Los personajes efrenianos, aun los más modestos, poseen una rica, monologante, maravillada, perpleja y melancólica o desconcertada vida interior, aunque carezcan de un carácter definido y sean variaciones de un solo personaje pensativo, dubitativo y soñador, un Hamlet humilde, muy incapaz hasta ante las mínimas exigencias de la vida práctica y atribulado por una mediocre vida cotidiana a la que ilusoriamente escapa gracias a una mirada y un pensar distraídos, digresivos, derivativos, y, si, como decía Ortega y Gasset, el hombre es él y su circunstancia, se hallan siempre en una múltiple encrucijada de circunstancias planteadas por el azar objetivo o la imaginación, como les ocurre también a los personajes de Ramón Gómez de la Serna en novelas como El incongruente y El hombre perdido. Si Ramón, por ejemplo, observa en una greguería (por cierto, citada y parafraseada en “Tachas”) que “lo natural sería que los pajaritos dormidos se cayeran de los árboles”, el protagonista de La paloma, el sótano y la torre ve a un minúsculo colibrí caer al suelo desde la prisión de unas ramas y luego volar,

y mientras se alejaba torcía el cuello por encima de sus alas, ya invisibles a causa de la velocidad con que las vibraba, para mirar al árbol con enojo, tal como si estuviera resentido por la pesada broma, y haciendo el propósito de no tornar a posarse nunca sobre el árbol, veleta, pararrayos ni cosa alguna que aquel maldito árbol se pareciese o no…;

y si Ramón escribe todo un libro con el motivo único de El alba, Efrén prodiga desde sus personajes pueblerinos o urbanos el tema del agua y sus variaciones: el protagonista narrador de Cerrazón sobre Nicómaco, ciudadano común, de barrio pobre (¡aunque poseedor de canguros como animales domésticos!), se distrae en una fascinada, bachelardiana, y al final gorostiziana, meditación acuática:

Soy el medio loco que nació para acabar de enloquecer al ver, oír u oler el agua. / He aquí, soy el varón del agua; aquel cuyo destino, si ya no es que haya comprendido mal a Dios, es llegar a ajustar, en el dócil cristal cambiante de su versátil mano movediza, mi sortija. / Dentro del agua se halla todo lo que no está en ella, como en la inteligencia. / (…) / Pues si se busca la forma, se acabará por encontrar el abedul entero, las piedras, las colinas, lo restante del manto sin orillas, el monte, los rebaños, todo en suma, todo cuanto existe, menos la propia agua, como la inteligencia, que no acierta a mirarse en su sustancia.

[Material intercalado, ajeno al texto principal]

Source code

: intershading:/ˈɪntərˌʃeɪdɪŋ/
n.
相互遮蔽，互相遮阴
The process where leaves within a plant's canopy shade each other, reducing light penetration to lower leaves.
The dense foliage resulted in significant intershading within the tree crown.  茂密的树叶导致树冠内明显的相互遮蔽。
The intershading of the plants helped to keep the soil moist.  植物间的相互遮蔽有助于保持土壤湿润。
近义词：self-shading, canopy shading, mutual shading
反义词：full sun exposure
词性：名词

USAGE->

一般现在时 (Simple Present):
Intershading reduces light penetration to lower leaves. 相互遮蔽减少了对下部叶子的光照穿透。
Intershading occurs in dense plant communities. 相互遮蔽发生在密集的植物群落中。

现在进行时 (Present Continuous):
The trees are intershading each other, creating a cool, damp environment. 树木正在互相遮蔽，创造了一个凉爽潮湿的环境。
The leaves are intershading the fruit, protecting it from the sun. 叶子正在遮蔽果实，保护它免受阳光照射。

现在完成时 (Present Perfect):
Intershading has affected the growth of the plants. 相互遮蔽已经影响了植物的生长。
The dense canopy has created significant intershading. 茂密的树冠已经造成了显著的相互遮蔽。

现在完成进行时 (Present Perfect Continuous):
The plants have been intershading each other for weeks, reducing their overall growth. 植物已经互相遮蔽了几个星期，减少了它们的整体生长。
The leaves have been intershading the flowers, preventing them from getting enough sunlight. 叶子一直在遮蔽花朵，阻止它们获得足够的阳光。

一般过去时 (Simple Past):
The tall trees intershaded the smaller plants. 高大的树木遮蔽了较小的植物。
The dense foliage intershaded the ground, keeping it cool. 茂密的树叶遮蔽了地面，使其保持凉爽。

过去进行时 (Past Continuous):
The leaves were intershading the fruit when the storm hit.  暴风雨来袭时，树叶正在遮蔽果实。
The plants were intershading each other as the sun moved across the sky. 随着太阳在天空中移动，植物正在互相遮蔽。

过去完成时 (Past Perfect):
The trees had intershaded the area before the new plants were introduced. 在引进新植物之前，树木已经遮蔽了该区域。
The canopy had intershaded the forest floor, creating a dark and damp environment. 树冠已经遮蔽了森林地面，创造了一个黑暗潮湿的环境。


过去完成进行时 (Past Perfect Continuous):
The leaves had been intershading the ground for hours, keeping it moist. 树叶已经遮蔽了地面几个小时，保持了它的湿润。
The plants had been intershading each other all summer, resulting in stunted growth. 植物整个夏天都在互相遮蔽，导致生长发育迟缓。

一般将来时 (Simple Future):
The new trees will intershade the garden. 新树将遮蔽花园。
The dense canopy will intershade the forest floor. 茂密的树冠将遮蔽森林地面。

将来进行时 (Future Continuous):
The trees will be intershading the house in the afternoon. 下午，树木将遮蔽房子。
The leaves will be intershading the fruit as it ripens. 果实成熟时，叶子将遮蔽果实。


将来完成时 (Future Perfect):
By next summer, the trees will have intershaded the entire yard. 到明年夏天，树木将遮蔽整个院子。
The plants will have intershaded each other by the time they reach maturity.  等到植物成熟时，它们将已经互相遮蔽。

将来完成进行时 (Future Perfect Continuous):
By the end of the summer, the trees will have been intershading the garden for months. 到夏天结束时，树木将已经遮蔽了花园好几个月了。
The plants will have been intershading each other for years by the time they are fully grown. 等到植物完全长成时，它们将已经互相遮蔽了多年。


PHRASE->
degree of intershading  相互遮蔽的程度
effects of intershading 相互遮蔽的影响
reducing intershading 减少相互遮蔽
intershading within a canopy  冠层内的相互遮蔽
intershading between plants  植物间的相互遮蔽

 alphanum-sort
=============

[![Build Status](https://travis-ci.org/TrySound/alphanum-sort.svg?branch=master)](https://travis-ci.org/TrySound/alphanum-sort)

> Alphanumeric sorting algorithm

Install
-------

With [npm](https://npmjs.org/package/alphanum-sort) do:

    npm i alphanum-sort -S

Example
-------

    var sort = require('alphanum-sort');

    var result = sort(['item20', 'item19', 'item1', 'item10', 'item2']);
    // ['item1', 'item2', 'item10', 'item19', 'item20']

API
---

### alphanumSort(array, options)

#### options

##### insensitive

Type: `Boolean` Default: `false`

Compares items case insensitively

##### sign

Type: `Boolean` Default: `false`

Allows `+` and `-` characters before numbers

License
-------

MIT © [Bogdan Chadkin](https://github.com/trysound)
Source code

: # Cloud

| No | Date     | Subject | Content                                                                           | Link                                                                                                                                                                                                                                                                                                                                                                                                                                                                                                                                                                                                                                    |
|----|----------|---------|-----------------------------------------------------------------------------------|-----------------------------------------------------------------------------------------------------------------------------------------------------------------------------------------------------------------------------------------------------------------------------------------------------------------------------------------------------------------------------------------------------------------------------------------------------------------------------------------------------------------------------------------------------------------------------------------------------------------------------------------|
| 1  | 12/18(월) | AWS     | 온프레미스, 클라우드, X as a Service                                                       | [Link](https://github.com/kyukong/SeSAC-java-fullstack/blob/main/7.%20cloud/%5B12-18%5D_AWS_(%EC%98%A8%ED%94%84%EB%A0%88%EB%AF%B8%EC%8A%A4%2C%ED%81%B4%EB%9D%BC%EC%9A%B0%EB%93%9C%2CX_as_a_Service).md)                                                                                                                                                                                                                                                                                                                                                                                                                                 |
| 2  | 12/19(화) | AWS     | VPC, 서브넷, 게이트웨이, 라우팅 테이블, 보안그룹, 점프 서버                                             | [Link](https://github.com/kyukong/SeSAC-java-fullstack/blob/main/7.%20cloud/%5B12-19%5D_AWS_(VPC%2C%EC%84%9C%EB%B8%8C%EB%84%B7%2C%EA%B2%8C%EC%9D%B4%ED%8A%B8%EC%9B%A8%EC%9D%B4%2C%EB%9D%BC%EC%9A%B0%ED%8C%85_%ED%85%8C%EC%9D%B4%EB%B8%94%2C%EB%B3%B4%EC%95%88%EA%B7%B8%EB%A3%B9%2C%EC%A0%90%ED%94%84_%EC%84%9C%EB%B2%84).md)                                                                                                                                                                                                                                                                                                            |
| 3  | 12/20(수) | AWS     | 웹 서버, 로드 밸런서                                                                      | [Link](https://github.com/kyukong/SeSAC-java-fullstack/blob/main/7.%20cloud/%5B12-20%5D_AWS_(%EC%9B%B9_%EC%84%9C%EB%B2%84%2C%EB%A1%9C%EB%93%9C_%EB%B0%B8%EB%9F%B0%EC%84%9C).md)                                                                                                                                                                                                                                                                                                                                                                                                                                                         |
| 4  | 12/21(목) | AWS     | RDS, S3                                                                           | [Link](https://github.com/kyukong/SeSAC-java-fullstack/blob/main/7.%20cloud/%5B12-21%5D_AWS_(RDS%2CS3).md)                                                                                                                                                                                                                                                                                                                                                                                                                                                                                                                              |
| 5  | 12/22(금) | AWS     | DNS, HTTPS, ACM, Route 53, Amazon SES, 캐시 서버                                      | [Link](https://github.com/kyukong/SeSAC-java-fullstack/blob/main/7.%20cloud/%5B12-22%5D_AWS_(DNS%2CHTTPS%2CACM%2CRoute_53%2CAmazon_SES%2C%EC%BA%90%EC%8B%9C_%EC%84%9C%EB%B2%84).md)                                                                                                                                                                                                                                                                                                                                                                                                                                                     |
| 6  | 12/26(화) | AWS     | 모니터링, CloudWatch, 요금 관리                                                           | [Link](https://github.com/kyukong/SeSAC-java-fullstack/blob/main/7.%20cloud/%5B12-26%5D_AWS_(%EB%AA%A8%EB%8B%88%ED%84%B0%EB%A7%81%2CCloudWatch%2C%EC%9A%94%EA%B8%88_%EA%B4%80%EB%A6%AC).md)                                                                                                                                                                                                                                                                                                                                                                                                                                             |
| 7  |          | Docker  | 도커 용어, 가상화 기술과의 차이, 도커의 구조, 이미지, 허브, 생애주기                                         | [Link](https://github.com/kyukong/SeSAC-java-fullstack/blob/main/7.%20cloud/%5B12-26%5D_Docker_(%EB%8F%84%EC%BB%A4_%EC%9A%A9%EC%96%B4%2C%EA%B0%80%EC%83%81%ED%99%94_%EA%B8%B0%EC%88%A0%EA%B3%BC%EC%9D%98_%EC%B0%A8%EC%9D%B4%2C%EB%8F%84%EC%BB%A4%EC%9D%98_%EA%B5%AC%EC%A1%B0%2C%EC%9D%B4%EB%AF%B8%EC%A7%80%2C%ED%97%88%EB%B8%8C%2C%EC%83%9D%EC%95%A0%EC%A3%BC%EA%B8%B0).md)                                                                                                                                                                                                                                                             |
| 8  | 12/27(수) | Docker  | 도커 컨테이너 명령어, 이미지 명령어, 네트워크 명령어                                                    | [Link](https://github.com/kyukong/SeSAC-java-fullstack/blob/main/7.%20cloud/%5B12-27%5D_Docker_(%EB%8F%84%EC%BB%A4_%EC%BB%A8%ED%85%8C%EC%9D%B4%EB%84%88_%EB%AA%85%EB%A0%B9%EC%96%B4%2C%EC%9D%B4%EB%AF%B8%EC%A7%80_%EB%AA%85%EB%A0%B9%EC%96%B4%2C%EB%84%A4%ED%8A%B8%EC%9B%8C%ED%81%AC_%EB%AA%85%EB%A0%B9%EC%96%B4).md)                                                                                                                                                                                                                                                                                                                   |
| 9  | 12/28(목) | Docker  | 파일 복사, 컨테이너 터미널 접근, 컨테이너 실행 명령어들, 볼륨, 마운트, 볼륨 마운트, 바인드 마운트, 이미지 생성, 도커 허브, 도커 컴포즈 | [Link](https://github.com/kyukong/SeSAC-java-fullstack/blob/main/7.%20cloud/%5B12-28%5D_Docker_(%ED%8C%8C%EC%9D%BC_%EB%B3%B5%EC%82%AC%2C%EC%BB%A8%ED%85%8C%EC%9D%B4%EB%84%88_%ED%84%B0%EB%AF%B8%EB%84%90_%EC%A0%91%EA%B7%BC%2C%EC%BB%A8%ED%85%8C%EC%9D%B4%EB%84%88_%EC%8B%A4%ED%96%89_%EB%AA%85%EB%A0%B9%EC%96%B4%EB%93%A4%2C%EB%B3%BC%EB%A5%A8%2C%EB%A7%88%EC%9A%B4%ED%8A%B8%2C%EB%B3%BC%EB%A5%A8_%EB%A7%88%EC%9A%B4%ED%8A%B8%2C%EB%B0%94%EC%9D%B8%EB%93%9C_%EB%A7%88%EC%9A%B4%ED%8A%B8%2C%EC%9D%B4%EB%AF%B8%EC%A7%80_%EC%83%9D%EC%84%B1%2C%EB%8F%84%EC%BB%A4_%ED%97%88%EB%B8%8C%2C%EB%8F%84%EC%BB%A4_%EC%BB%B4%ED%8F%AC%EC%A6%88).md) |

(Efrén Hernández nacido en 1904 en León, Guanajuato, fue allí mozo de botica y de juzgado, aprendiz de platero y de zapatero, dependiente de tienda de ropa, estudiante de preparatoria, etc. Llegó a la capital mexicana en 1925 para entrar en la facultad de Derecho, de la que desertó en 1928 para ganarse la vida en la burocracia cultural, pero sobre todo para dedicarse a la literatura y practicar la deriva, la divagación y el delirio en la narración serena, en la escritura barroca, ondulante y analógica, en la prosa como el agua que se arremolina y se curva y se bifurca conduciendo las imágenes que refleja. Con la imaginación, con una sonriente ironía y una prosa entre culterana y coloquial, escribió y publicó seis libros, uno de ellos de poemas: Entre apagados muros, además de varios artículos y breves ensayos. Fue compañero de ruta de la generación de Contemporáneos aunque ni su talento ni sus obras se parecen a las de ellos. La muerte lo alcanzó en 1958 en la Ciudad de México que entonces aún no era Smógico City. Y un detalle terminal: de la plumita que llevaba en la cinta del sombrerito le gustaba decir que pertenecía al penacho del sombrero de Cyrano de Bergerac, el espadachín, poeta y cronista de un soñado viaje a la Luna).